* [Work instruction]: The response should consist of the data reproduced word for word.

* [Provided entries]:
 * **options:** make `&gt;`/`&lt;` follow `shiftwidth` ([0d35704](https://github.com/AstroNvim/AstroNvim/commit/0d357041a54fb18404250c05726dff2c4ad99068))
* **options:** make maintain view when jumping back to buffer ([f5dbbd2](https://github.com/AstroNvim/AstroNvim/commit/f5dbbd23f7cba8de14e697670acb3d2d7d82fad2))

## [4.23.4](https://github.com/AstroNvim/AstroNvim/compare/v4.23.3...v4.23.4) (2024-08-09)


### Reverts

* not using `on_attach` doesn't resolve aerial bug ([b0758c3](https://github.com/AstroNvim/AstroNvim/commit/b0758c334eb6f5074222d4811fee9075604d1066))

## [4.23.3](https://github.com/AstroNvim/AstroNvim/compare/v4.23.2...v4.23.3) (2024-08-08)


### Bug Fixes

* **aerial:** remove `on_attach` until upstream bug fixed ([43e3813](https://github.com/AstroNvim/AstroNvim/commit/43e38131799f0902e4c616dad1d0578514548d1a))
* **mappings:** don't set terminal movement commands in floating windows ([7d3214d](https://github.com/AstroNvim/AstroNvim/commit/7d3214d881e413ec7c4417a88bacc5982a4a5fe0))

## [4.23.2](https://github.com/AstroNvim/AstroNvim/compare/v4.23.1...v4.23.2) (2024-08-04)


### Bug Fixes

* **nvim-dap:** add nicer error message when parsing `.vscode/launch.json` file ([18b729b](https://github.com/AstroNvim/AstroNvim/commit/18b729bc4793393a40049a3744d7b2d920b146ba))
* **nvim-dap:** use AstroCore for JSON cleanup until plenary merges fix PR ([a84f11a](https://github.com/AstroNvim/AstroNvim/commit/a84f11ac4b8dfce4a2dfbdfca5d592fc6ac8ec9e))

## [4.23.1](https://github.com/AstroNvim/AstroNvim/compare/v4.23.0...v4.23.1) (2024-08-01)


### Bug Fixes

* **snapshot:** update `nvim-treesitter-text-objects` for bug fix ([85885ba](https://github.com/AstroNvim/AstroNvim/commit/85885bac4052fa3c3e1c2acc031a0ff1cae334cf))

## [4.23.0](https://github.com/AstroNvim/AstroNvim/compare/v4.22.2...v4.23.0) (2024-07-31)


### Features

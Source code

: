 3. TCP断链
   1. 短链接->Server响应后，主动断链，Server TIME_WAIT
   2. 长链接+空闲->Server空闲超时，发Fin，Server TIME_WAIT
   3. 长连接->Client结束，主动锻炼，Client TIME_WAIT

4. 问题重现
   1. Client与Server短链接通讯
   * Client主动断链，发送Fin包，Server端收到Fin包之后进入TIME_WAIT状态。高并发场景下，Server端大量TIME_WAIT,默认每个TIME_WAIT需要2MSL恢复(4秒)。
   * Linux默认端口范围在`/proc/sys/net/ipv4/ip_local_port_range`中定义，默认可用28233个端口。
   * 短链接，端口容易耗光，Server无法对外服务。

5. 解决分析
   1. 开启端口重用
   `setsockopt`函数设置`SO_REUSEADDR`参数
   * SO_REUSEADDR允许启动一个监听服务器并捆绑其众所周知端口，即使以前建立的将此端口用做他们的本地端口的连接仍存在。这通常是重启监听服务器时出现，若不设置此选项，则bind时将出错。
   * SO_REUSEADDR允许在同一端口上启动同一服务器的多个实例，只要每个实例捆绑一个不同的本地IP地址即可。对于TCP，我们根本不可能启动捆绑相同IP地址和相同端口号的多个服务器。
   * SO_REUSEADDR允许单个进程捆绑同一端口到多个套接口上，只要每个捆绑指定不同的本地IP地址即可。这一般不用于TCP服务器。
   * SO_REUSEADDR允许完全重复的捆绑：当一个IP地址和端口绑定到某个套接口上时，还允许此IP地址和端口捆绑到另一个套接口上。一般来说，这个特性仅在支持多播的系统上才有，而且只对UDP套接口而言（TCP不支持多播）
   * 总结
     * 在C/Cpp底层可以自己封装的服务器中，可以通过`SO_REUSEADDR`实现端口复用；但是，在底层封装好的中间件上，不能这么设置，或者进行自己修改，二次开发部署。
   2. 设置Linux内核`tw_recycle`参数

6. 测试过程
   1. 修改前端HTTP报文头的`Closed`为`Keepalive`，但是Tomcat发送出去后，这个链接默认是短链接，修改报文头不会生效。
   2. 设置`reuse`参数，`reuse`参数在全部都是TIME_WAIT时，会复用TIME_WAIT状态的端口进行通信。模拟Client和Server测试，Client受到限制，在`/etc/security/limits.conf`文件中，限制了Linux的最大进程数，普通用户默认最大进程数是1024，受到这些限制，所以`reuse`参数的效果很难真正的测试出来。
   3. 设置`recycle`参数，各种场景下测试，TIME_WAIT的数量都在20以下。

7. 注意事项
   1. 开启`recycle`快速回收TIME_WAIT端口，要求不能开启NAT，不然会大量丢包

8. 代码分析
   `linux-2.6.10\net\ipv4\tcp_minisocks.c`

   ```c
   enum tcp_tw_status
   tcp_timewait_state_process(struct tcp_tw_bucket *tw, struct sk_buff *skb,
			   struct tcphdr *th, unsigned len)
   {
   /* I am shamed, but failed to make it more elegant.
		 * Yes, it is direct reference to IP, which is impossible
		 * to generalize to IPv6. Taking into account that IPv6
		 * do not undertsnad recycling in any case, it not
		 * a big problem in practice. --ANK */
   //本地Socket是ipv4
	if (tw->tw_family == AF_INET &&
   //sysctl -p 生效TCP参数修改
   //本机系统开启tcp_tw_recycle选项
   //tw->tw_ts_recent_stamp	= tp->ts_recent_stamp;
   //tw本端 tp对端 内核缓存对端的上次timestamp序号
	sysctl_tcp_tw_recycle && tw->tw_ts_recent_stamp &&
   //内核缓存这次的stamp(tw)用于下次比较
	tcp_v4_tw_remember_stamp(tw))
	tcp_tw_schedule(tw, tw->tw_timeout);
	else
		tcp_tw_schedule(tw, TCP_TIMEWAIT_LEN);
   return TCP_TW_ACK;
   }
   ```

* [Solved exercise]:
 * **options:** make `&gt;`/`&lt;` follow `shiftwidth` ([0d35704](https://github.com/AstroNvim/AstroNvim/commit/0d357041a54fb18404250c05726dff2c4ad99068))
* **options:** make maintain view when jumping back to buffer ([f5dbbd2](https://github.com/AstroNvim/AstroNvim/commit/f5dbbd23f7cba8de14e697670acb3d2d7d82fad2))

## [4.23.4](https://github.com/AstroNvim/AstroNvim/compare/v4.23.3...v4.23.4) (2024-08-09)


### Reverts

* not using `on_attach` doesn't resolve aerial bug ([b0758c3](https://github.com/AstroNvim/AstroNvim/commit/b0758c334eb6f5074222d4811fee9075604d1066))

## [4.23.3](https://github.com/AstroNvim/AstroNvim/compare/v4.23.2...v4.23.3) (2024-08-08)


### Bug Fixes

* **aerial:** remove `on_attach` until upstream bug fixed ([43e3813](https://github.com/AstroNvim/AstroNvim/commit/43e38131799f0902e4c616dad1d0578514548d1a))
* **mappings:** don't set terminal movement commands in floating windows ([7d3214d](https://github.com/AstroNvim/AstroNvim/commit/7d3214d881e413ec7c4417a88bacc5982a4a5fe0))

## [4.23.2](https://github.com/AstroNvim/AstroNvim/compare/v4.23.1...v4.23.2) (2024-08-04)


### Bug Fixes

* **nvim-dap:** add nicer error message when parsing `.vscode/launch.json` file ([18b729b](https://github.com/AstroNvim/AstroNvim/commit/18b729bc4793393a40049a3744d7b2d920b146ba))
* **nvim-dap:** use AstroCore for JSON cleanup until plenary merges fix PR ([a84f11a](https://github.com/AstroNvim/AstroNvim/commit/a84f11ac4b8dfce4a2dfbdfca5d592fc6ac8ec9e))

## [4.23.1](https://github.com/AstroNvim/AstroNvim/compare/v4.23.0...v4.23.1) (2024-08-01)


### Bug Fixes

* **snapshot:** update `nvim-treesitter-text-objects` for bug fix ([85885ba](https://github.com/AstroNvim/AstroNvim/commit/85885bac4052fa3c3e1c2acc031a0ff1cae334cf))

## [4.23.0](https://github.com/AstroNvim/AstroNvim/compare/v4.22.2...v4.23.0) (2024-07-31)


### Features

Source code

: 3. TCP断链
   1. 短链接->Server响应后，主动断链，Server TIME_WAIT
   2. 长链接+空闲->Server空闲超时，发Fin，Server TIME_WAIT
   3. 长连接->Client结束，主动锻炼，Client TIME_WAIT

4. 问题重现
   1. Client与Server短链接通讯
   * Client主动断链，发送Fin包，Server端收到Fin包之后进入TIME_WAIT状态。高并发场景下，Server端大量TIME_WAIT,默认每个TIME_WAIT需要2MSL恢复(4秒)。
   * Linux默认端口范围在`/proc/sys/net/ipv4/ip_local_port_range`中定义，默认可用28233个端口。
   * 短链接，端口容易耗光，Server无法对外服务。

5. 解决分析
   1. 开启端口重用
   `setsockopt`函数设置`SO_REUSEADDR`参数
   * SO_REUSEADDR允许启动一个监听服务器并捆绑其众所周知端口，即使以前建立的将此端口用做他们的本地端口的连接仍存在。这通常是重启监听服务器时出现，若不设置此选项，则bind时将出错。
   * SO_REUSEADDR允许在同一端口上启动同一服务器的多个实例，只要每个实例捆绑一个不同的本地IP地址即可。对于TCP，我们根本不可能启动捆绑相同IP地址和相同端口号的多个服务器。
   * SO_REUSEADDR允许单个进程捆绑同一端口到多个套接口上，只要每个捆绑指定不同的本地IP地址即可。这一般不用于TCP服务器。
   * SO_REUSEADDR允许完全重复的捆绑：当一个IP地址和端口绑定到某个套接口上时，还允许此IP地址和端口捆绑到另一个套接口上。一般来说，这个特性仅在支持多播的系统上才有，而且只对UDP套接口而言（TCP不支持多播）
   * 总结
     * 在C/Cpp底层可以自己封装的服务器中，可以通过`SO_REUSEADDR`实现端口复用；但是，在底层封装好的中间件上，不能这么设置，或者进行自己修改，二次开发部署。
   2. 设置Linux内核`tw_recycle`参数

6. 测试过程
   1. 修改前端HTTP报文头的`Closed`为`Keepalive`，但是Tomcat发送出去后，这个链接默认是短链接，修改报文头不会生效。
   2. 设置`reuse`参数，`reuse`参数在全部都是TIME_WAIT时，会复用TIME_WAIT状态的端口进行通信。模拟Client和Server测试，Client受到限制，在`/etc/security/limits.conf`文件中，限制了Linux的最大进程数，普通用户默认最大进程数是1024，受到这些限制，所以`reuse`参数的效果很难真正的测试出来。
   3. 设置`recycle`参数，各种场景下测试，TIME_WAIT的数量都在20以下。

7. 注意事项
   1. 开启`recycle`快速回收TIME_WAIT端口，要求不能开启NAT，不然会大量丢包

8. 代码分析
   `linux-2.6.10\net\ipv4\tcp_minisocks.c`

   ```c
   enum tcp_tw_status
   tcp_timewait_state_process(struct tcp_tw_bucket *tw, struct sk_buff *skb,
			   struct tcphdr *th, unsigned len)
   {
   /* I am shamed, but failed to make it more elegant.
		 * Yes, it is direct reference to IP, which is impossible
		 * to generalize to IPv6. Taking into account that IPv6
		 * do not undertsnad recycling in any case, it not
		 * a big problem in practice. --ANK */
   //本地Socket是ipv4
	if (tw->tw_family == AF_INET &&
   //sysctl -p 生效TCP参数修改
   //本机系统开启tcp_tw_recycle选项
   //tw->tw_ts_recent_stamp	= tp->ts_recent_stamp;
   //tw本端 tp对端 内核缓存对端的上次timestamp序号
	sysctl_tcp_tw_recycle && tw->tw_ts_recent_stamp &&
   //内核缓存这次的stamp(tw)用于下次比较
	tcp_v4_tw_remember_stamp(tw))
	tcp_tw_schedule(tw, tw->tw_timeout);
	else
		tcp_tw_schedule(tw, TCP_TIMEWAIT_LEN);
   return TCP_TW_ACK;
   }
   ```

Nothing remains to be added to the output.